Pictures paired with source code
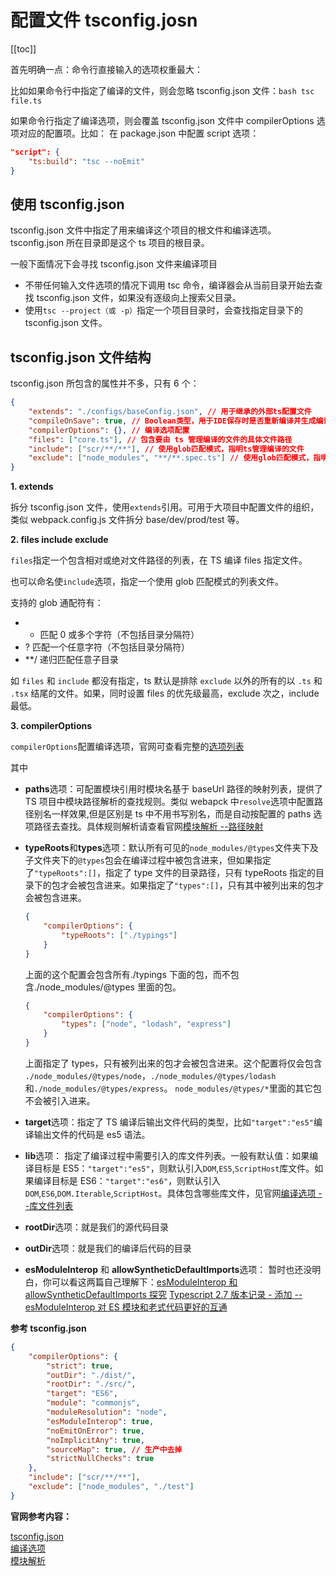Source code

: # 配置文件 tsconfig.josn

[[toc]]

首先明确一点：命令行直接输入的选项权重最大：

比如如果命令行中指定了编译的文件，则会忽略 tsconfig.json 文件：`bash tsc file.ts`

如果命令行指定了编译选项，则会覆盖 tsconfig.json 文件中 compilerOptions 选项对应的配置项。比如： 在 package.json 中配置 script 选项：

```json
"script": {
    "ts:build": "tsc --noEmit"
}
```

## 使用 tsconfig.json

tsconfig.json 文件中指定了用来编译这个项目的根文件和编译选项。tsconfig.json 所在目录即是这个 ts 项目的根目录。

一般下面情况下会寻找 tsconfig.json 文件来编译项目

-   不带任何输入文件选项的情况下调用 tsc 命令，编译器会从当前目录开始去查找 tsconfig.json 文件，如果没有逐级向上搜索父目录。
-   使用`tsc --project（或 -p）`指定一个项目目录时，会查找指定目录下的 tsconfig.json 文件。

## tsconfig.json 文件结构

tsconfig.json 所包含的属性并不多，只有 6 个：

```json
{
	"extends": "./configs/baseConfig.json", // 用于继承的外部ts配置文件
	"compileOnSave": true, // Boolean类型，用于IDE保存时是否重新编译并生成编译后文件
	"compilerOptions": {}, // 编译选项配置
	"files": ["core.ts"], // 包含要由 ts 管理编译的文件的具体文件路径
	"include": ["scr/**/**"], // 使用glob匹配模式，指明ts管理编译的文件
	"exclude": ["node_modules", "**/**.spec.ts"] // 使用glob匹配模式，指明ts管理编译时要排除的文件
}
```

**1. extends**

拆分 tsconfig.json 文件，使用`extends`引用。可用于大项目中配置文件的组织，类似 webpack.config.js 文件拆分 base/dev/prod/test 等。

**2. files include exclude**

`files`指定一个包含相对或绝对文件路径的列表，在 TS 编译 files 指定文件。

也可以命名使`include`选项，指定一个使用 glob 匹配模式的列表文件。

支持的 glob 通配符有：

-   -   匹配 0 或多个字符（不包括目录分隔符）
-   ? 匹配一个任意字符（不包括目录分隔符）
-   \*\*/ 递归匹配任意子目录

如 `files` 和 `include` 都没有指定，ts 默认是排除 `exclude` 以外的所有的以 `.ts` 和 `.tsx` 结尾的文件。如果，同时设置 files 的优先级最高，exclude 次之，include 最低。

**3. compilerOptions**

`compilerOptions`配置编译选项，官网可查看完整的[选项列表](https://www.tslang.cn/docs/handbook/compiler-options.html)

其中

-   **paths**选项：可配置模块引用时模块名基于 baseUrl 路径的映射列表，提供了 TS 项目中模块路径解析的查找规则。类似 webapck 中`resolve`选项中配置路径别名一样效果,但是区别是 ts 中不用书写别名，而是自动按配置的 paths 选项路径去查找。具体规则解析请查看官网[模块解析 --路径映射](https://www.tslang.cn/docs/handbook/module-resolution.html)

-   **typeRoots**和**types**选项：默认所有可见的`node_modules/@types`文件夹下及子文件夹下的`@types`包会在编译过程中被包含进来，但如果指定了`"typeRoots":[]`，指定了 type 文件的目录路径，只有 typeRoots 指定的目录下的包才会被包含进来。如果指定了`"types":[]`，只有其中被列出来的包才会被包含进来。

    ```json
    {
    	"compilerOptions": {
    		"typeRoots": ["./typings"]
    	}
    }
    ```

    上面的这个配置会包含所有./typings 下面的包，而不包含./node_modules/@types 里面的包。

    ```json
    {
    	"compilerOptions": {
    		"types": ["node", "lodash", "express"]
    	}
    }
    ```

    上面指定了 types，只有被列出来的包才会被包含进来。这个配置将仅会包含 `./node_modules/@types/node`，`./node_modules/@types/lodash`和`./node_modules/@types/express`。 `node_modules/@types/*`里面的其它包不会被引入进来。

-   **target**选项：指定了 TS 编译后输出文件代码的类型，比如`"target":"es5"`编译输出文件的代码是 es5 语法。
-   **lib**选项： 指定了编译过程中需要引入的库文件列表。一般有默认值：如果编译目标是 ES5：`"target":"es5"`，则默认引入`DOM`,`ES5`,`ScriptHost`库文件。如果编译目标是 ES6：`"target":"es6"`，则默认引入`DOM`,`ES6`,`DOM.Iterable`,`ScriptHost`。具体包含哪些库文件，见官网[编译选项 --库文件列表](https://www.tslang.cn/docs/handbook/compiler-options.html)
-   **rootDir**选项：就是我们的源代码目录
-   **outDir**选项：就是我们的编译后代码的目录
-   **esModuleInterop** 和 **allowSyntheticDefaultImports**选项： 暂时也还没明白，你可以看这两篇自己理解下：[esModuleInterop 和 allowSyntheticDefaultImports 探究](http://www.xunart.com/h820729.html) [Typescript 2.7 版本记录 - 添加 --esModuleInterop 对 ES 模块和老式代码更好的互通](https://segmentfault.com/a/1190000014913104#articleHeader6)

**参考 tsconfig.json**

```json
{
	"compilerOptions": {
		"strict": true,
		"outDir": "./dist/",
		"rootDir": "./src/",
		"target": "ES6",
		"module": "commonjs",
		"moduleResolution": "node",
		"esModuleInterop": true,
		"noEmitOnError": true,
		"noImplicitAny": true,
		"sourceMap": true, // 生产中去掉
		"strictNullChecks": true
	},
	"include": ["scr/**/**"],
	"exclude": ["node_modules", "./test"]
}
```

**官网参考内容：**

[tsconfig.json](https://www.tslang.cn/docs/handbook/tsconfig-json.html)<br>
[编译选项](https://www.tslang.cn/docs/handbook/compiler-options.html)<br>
[模块解析](https://www.tslang.cn/docs/handbook/module-resolution.html)<br>
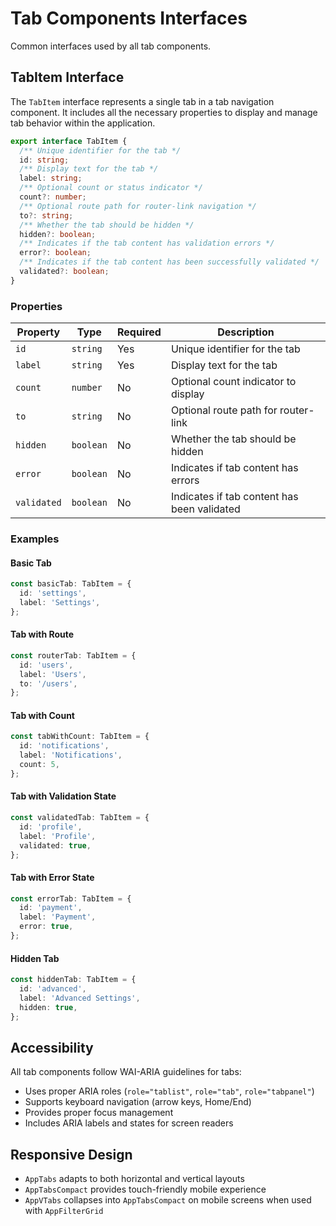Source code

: # Tab Components Interfaces

Common interfaces used by all tab components.

## TabItem Interface

The `TabItem` interface represents a single tab in a tab navigation component. It includes all the necessary properties to display and manage tab behavior within the application.

```typescript
export interface TabItem {
  /** Unique identifier for the tab */
  id: string;
  /** Display text for the tab */
  label: string;
  /** Optional count or status indicator */
  count?: number;
  /** Optional route path for router-link navigation */
  to?: string;
  /** Whether the tab should be hidden */
  hidden?: boolean;
  /** Indicates if the tab content has validation errors */
  error?: boolean;
  /** Indicates if the tab content has been successfully validated */
  validated?: boolean;
}
```

### Properties

| Property    | Type      | Required | Description                                 |
| ----------- | --------- | -------- | ------------------------------------------- |
| `id`        | `string`  | Yes      | Unique identifier for the tab               |
| `label`     | `string`  | Yes      | Display text for the tab                    |
| `count`     | `number`  | No       | Optional count indicator to display         |
| `to`        | `string`  | No       | Optional route path for router-link         |
| `hidden`    | `boolean` | No       | Whether the tab should be hidden            |
| `error`     | `boolean` | No       | Indicates if tab content has errors         |
| `validated` | `boolean` | No       | Indicates if tab content has been validated |

### Examples

#### Basic Tab

```typescript
const basicTab: TabItem = {
  id: 'settings',
  label: 'Settings',
};
```

#### Tab with Route

```typescript
const routerTab: TabItem = {
  id: 'users',
  label: 'Users',
  to: '/users',
};
```

#### Tab with Count

```typescript
const tabWithCount: TabItem = {
  id: 'notifications',
  label: 'Notifications',
  count: 5,
};
```

#### Tab with Validation State

```typescript
const validatedTab: TabItem = {
  id: 'profile',
  label: 'Profile',
  validated: true,
};
```

#### Tab with Error State

```typescript
const errorTab: TabItem = {
  id: 'payment',
  label: 'Payment',
  error: true,
};
```

#### Hidden Tab

```typescript
const hiddenTab: TabItem = {
  id: 'advanced',
  label: 'Advanced Settings',
  hidden: true,
};
```

## Accessibility

All tab components follow WAI-ARIA guidelines for tabs:

- Uses proper ARIA roles (`role="tablist"`, `role="tab"`, `role="tabpanel"`)
- Supports keyboard navigation (arrow keys, Home/End)
- Provides proper focus management
- Includes ARIA labels and states for screen readers

## Responsive Design

- `AppTabs` adapts to both horizontal and vertical layouts
- `AppTabsCompact` provides touch-friendly mobile experience
- `AppVTabs` collapses into `AppTabsCompact` on mobile screens when used with `AppFilterGrid`
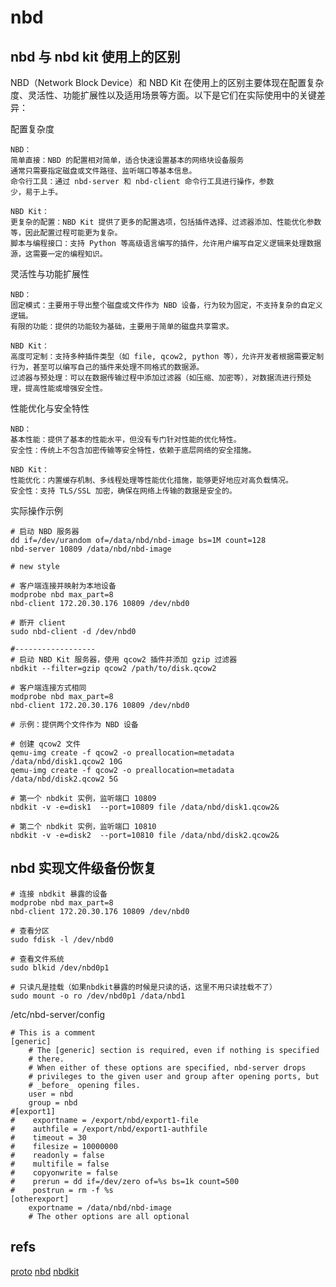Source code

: # nbd

## nbd 与 nbd kit 使用上的区别

NBD（Network Block Device）和 NBD Kit 在使用上的区别主要体现在配置复杂度、灵活性、功能扩展性以及适用场景等方面。以下是它们在实际使用中的关键差异：

配置复杂度

```text
NBD：
简单直接：NBD 的配置相对简单，适合快速设置基本的网络块设备服务
通常只需要指定磁盘或文件路径、监听端口等基本信息。
命令行工具：通过 nbd-server 和 nbd-client 命令行工具进行操作，参数
少，易于上手。

NBD Kit：
更复杂的配置：NBD Kit 提供了更多的配置选项，包括插件选择、过滤器添加、性能优化参数等，因此配置过程可能更为复杂。
脚本与编程接口：支持 Python 等高级语言编写的插件，允许用户编写自定义逻辑来处理数据源，这需要一定的编程知识。
```

灵活性与功能扩展性

```text
NBD：
固定模式：主要用于导出整个磁盘或文件作为 NBD 设备，行为较为固定，不支持复杂的自定义逻辑。
有限的功能：提供的功能较为基础，主要用于简单的磁盘共享需求。

NBD Kit：
高度可定制：支持多种插件类型（如 file, qcow2, python 等），允许开发者根据需要定制行为，甚至可以编写自己的插件来处理不同格式的数据源。
过滤器与预处理：可以在数据传输过程中添加过滤器（如压缩、加密等），对数据流进行预处理，提高性能或增强安全性。
```

性能优化与安全特性

```text
NBD：
基本性能：提供了基本的性能水平，但没有专门针对性能的优化特性。
安全性：传统上不包含加密传输等安全特性，依赖于底层网络的安全措施。

NBD Kit：
性能优化：内置缓存机制、多线程处理等性能优化措施，能够更好地应对高负载情况。
安全性：支持 TLS/SSL 加密，确保在网络上传输的数据是安全的。
```

实际操作示例

```shell
# 启动 NBD 服务器
dd if=/dev/urandom of=/data/nbd/nbd-image bs=1M count=128
nbd-server 10809 /data/nbd/nbd-image

# new style

# 客户端连接并映射为本地设备
modprobe nbd max_part=8
nbd-client 172.20.30.176 10809 /dev/nbd0

# 断开 client
sudo nbd-client -d /dev/nbd0

#------------------
# 启动 NBD Kit 服务器，使用 qcow2 插件并添加 gzip 过滤器
nbdkit --filter=gzip qcow2 /path/to/disk.qcow2

# 客户端连接方式相同
modprobe nbd max_part=8
nbd-client 172.20.30.176 10809 /dev/nbd0

# 示例：提供两个文件作为 NBD 设备

# 创建 qcow2 文件
qemu-img create -f qcow2 -o preallocation=metadata /data/nbd/disk1.qcow2 10G
qemu-img create -f qcow2 -o preallocation=metadata /data/nbd/disk2.qcow2 5G

# 第一个 nbdkit 实例，监听端口 10809
nbdkit -v -e=disk1  --port=10809 file /data/nbd/disk1.qcow2&

# 第二个 nbdkit 实例，监听端口 10810
nbdkit -v -e=disk2  --port=10810 file /data/nbd/disk2.qcow2&

```

## nbd 实现文件级备份恢复

```shell
# 连接 nbdkit 暴露的设备
modprobe nbd max_part=8
nbd-client 172.20.30.176 10809 /dev/nbd0

# 查看分区
sudo fdisk -l /dev/nbd0

# 查看文件系统
sudo blkid /dev/nbd0p1

# 只读凡是挂载（如果nbdkit暴露的时候是只读的话，这里不用只读挂载不了）
sudo mount -o ro /dev/nbd0p1 /data/nbd1

```


/etc/nbd-server/config

```text
# This is a comment
[generic]
    # The [generic] section is required, even if nothing is specified
    # there.
    # When either of these options are specified, nbd-server drops
    # privileges to the given user and group after opening ports, but
    # _before_ opening files.
    user = nbd
    group = nbd
#[export1]
#    exportname = /export/nbd/export1-file
#    authfile = /export/nbd/export1-authfile
#    timeout = 30
#    filesize = 10000000
#    readonly = false
#    multifile = false
#    copyonwrite = false
#    prerun = dd if=/dev/zero of=%s bs=1k count=500
#    postrun = rm -f %s
[otherexport]
    exportname = /data/nbd/nbd-image
    # The other options are all optional
```


## refs

[proto](https://sourceforge.net/p/nbd/code/ci/master/tree/doc/proto.md)
[nbd](https://github.com/NetworkBlockDevice/nbd)
[nbdkit](https://gitlab.com/nbdkit/libnbd)

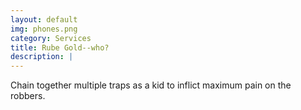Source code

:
 ```yaml
---
layout: default
img: phones.png
category: Services
title: Rube Gold--who?
description: |
---
```

Chain together multiple traps as a kid to inflict maximum pain on the robbers. 
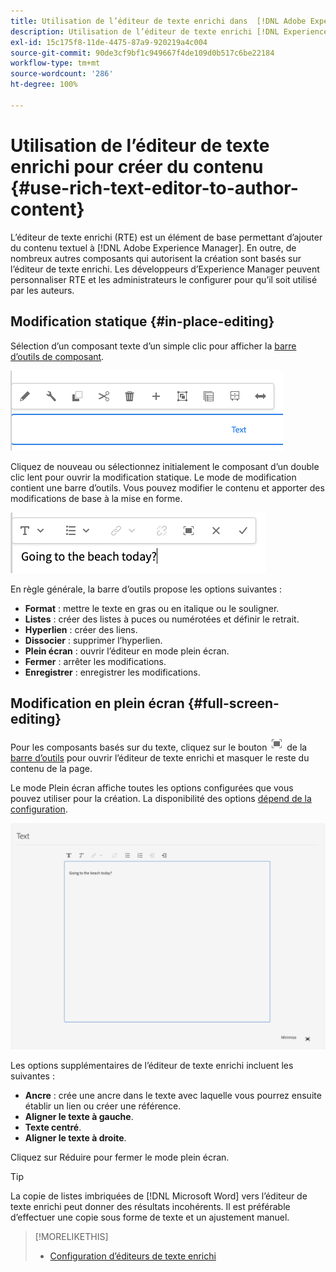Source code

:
 ```yaml
---
title: Utilisation de l’éditeur de texte enrichi dans  [!DNL Adobe Experience Manager]  pour créer du contenu.
description: Utilisation de l’éditeur de texte enrichi [!DNL Experience Manager] pour créer du contenu.
exl-id: 15c175f8-11de-4475-87a9-920219a4c004
source-git-commit: 90de3cf9bf1c949667f4de109d0b517c6be22184
workflow-type: tm+mt
source-wordcount: '286'
ht-degree: 100%

---
```


# Utilisation de l’éditeur de texte enrichi pour créer du contenu {#use-rich-text-editor-to-author-content}

L’éditeur de texte enrichi (RTE) est un élément de base permettant d’ajouter du contenu textuel à [!DNL Adobe Experience Manager]. En outre, de nombreux autres composants qui autorisent la création sont basés sur l’éditeur de texte enrichi. Les développeurs d’Experience Manager peuvent personnaliser RTE et les administrateurs le configurer pour qu’il soit utilisé par les auteurs.

## Modification statique {#in-place-editing}

Sélection d’un composant texte d’un simple clic pour afficher la [barre d’outils de composant](/help/sites-cloud/authoring/fundamentals/editing-content.md#component-toolbar).

![Barre d’outils de composant](/help/sites-cloud/authoring/assets/editing-component-toolbar.png)

Cliquez de nouveau ou sélectionnez initialement le composant d’un double clic lent pour ouvrir la modification statique. Le mode de modification contient une barre d’outils. Vous pouvez modifier le contenu et apporter des modifications de base à la mise en forme.

![Modification en place avec l’éditeur de texte enrichi](/help/sites-cloud/authoring/assets/rte-in-place-editing.png)

En règle générale, la barre d’outils propose les options suivantes :

* **Format** : mettre le texte en gras ou en italique ou le souligner.
* **Listes** : créer des listes à puces ou numérotées et définir le retrait.
* **Hyperlien** : créer des liens.
* **Dissocier** : supprimer l’hyperlien.
* **Plein écran** : ouvrir l’éditeur en mode plein écran.
* **Fermer** : arrêter les modifications.
* **Enregistrer** : enregistrer les modifications.

## Modification en plein écran {#full-screen-editing}

Pour les composants basés sur du texte, cliquez sur le bouton ![Mode plein écran de l’éditeur de texte enrichi](/help/sites-cloud/authoring/assets/editing-full-screen.png) de la [barre d’outils](/help/sites-cloud/authoring/fundamentals/editing-content.md#component-toolbar) pour ouvrir l’éditeur de texte enrichi et masquer le reste du contenu de la page.

Le mode Plein écran affiche toutes les options configurées que vous pouvez utiliser pour la création. La disponibilité des options [dépend de la configuration](/help/implementing/developing/extending/rich-text-editor.md).

![Éditeur de texte enrichi en mode plein écran](/help/sites-cloud/authoring/assets/rte-full-screen.png)

Les options supplémentaires de l’éditeur de texte enrichi incluent les suivantes :

* **Ancre** : crée une ancre dans le texte avec laquelle vous pourrez ensuite établir un lien ou créer une référence.
* **Aligner le texte à gauche**.
* **Texte centré**.
* **Aligner le texte à droite**.

Cliquez sur Réduire pour fermer le mode plein écran.

>[!TIP]
>
>La copie de listes imbriquées de [!DNL Microsoft Word] vers l’éditeur de texte enrichi peut donner des résultats incohérents. Il est préférable d’effectuer une copie sous forme de texte et un ajustement manuel.

>[!MORELIKETHIS]
>
>* [Configuration d’éditeurs de texte enrichi](/help/implementing/developing/extending/rich-text-editor.md)

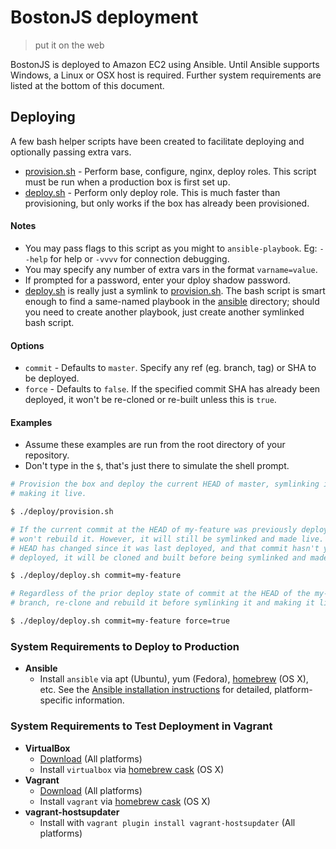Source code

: # BostonJS deployment
> put it on the web

BostonJS is deployed to Amazon EC2 using Ansible. Until Ansible supports
Windows, a Linux or OSX host is required. Further system requirements are
listed at the bottom of this document.

## Deploying

A few bash helper scripts have been created to facilitate deploying and
optionally passing extra vars.

* [provision.sh](provision.sh) - Perform base, configure, nginx, deploy roles.
  This script must be run when a production box is first set up.
* [deploy.sh](deploy.sh) - Perform only deploy role. This is much faster than
  provisioning, but only works if the box has already been provisioned.

#### Notes

* You may pass flags to this script as you might to `ansible-playbook`. Eg:
  `--help` for help or `-vvvv` for connection debugging.
* You may specify any number of extra vars in the format `varname=value`.
* If prompted for a password, enter your dploy shadow password.
* [deploy.sh](deploy.sh) is really just a symlink to
  [provision.sh](provision.sh). The bash script is smart enough to find a
  same-named playbook in the [ansible](ansible) directory; should you need to
  create another playbook, just create another symlinked bash script.

#### Options

* `commit` - Defaults to `master`. Specify any ref (eg. branch, tag) or SHA to
  be deployed.
* `force` - Defaults to `false`. If the specified commit SHA has already been
  deployed, it won't be re-cloned or re-built unless this is `true`.

#### Examples

* Assume these examples are run from the root directory of your repository.
* Don't type in the `$`, that's just there to simulate the shell prompt.

```bash
# Provision the box and deploy the current HEAD of master, symlinking it and
# making it live.

$ ./deploy/provision.sh

# If the current commit at the HEAD of my-feature was previously deployed, this
# won't rebuild it. However, it will still be symlinked and made live. If the
# HEAD has changed since it was last deployed, and that commit hasn't yet been
# deployed, it will be cloned and built before being symlinked and made live.

$ ./deploy/deploy.sh commit=my-feature

# Regardless of the prior deploy state of commit at the HEAD of the my-feature
# branch, re-clone and rebuild it before symlinking it and making it live.

$ ./deploy/deploy.sh commit=my-feature force=true
```

### System Requirements to Deploy to Production

* **Ansible**
  - Install `ansible` via apt (Ubuntu), yum (Fedora), [homebrew][homebrew] (OS
    X), etc. See the [Ansible installation
    instructions](http://docs.ansible.com/intro_installation.html) for
    detailed, platform-specific information.

### System Requirements to Test Deployment in Vagrant

* **VirtualBox**
  - [Download](https://www.virtualbox.org/wiki/Downloads) (All platforms)
  - Install `virtualbox` via [homebrew cask][cask] (OS X)
* **Vagrant**
  - [Download](http://docs.vagrantup.com/v2/installation/) (All platforms)
  - Install `vagrant` via [homebrew cask][cask] (OS X)
* **vagrant-hostsupdater**
  - Install with `vagrant plugin install vagrant-hostsupdater` (All platforms)

[homebrew]: http://brew.sh/
[cask]: http://caskroom.io/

§ AIM OF THE TASK:
Write only the number of lines in the data above that include "your".

§ FINISHED EXERCISE:
2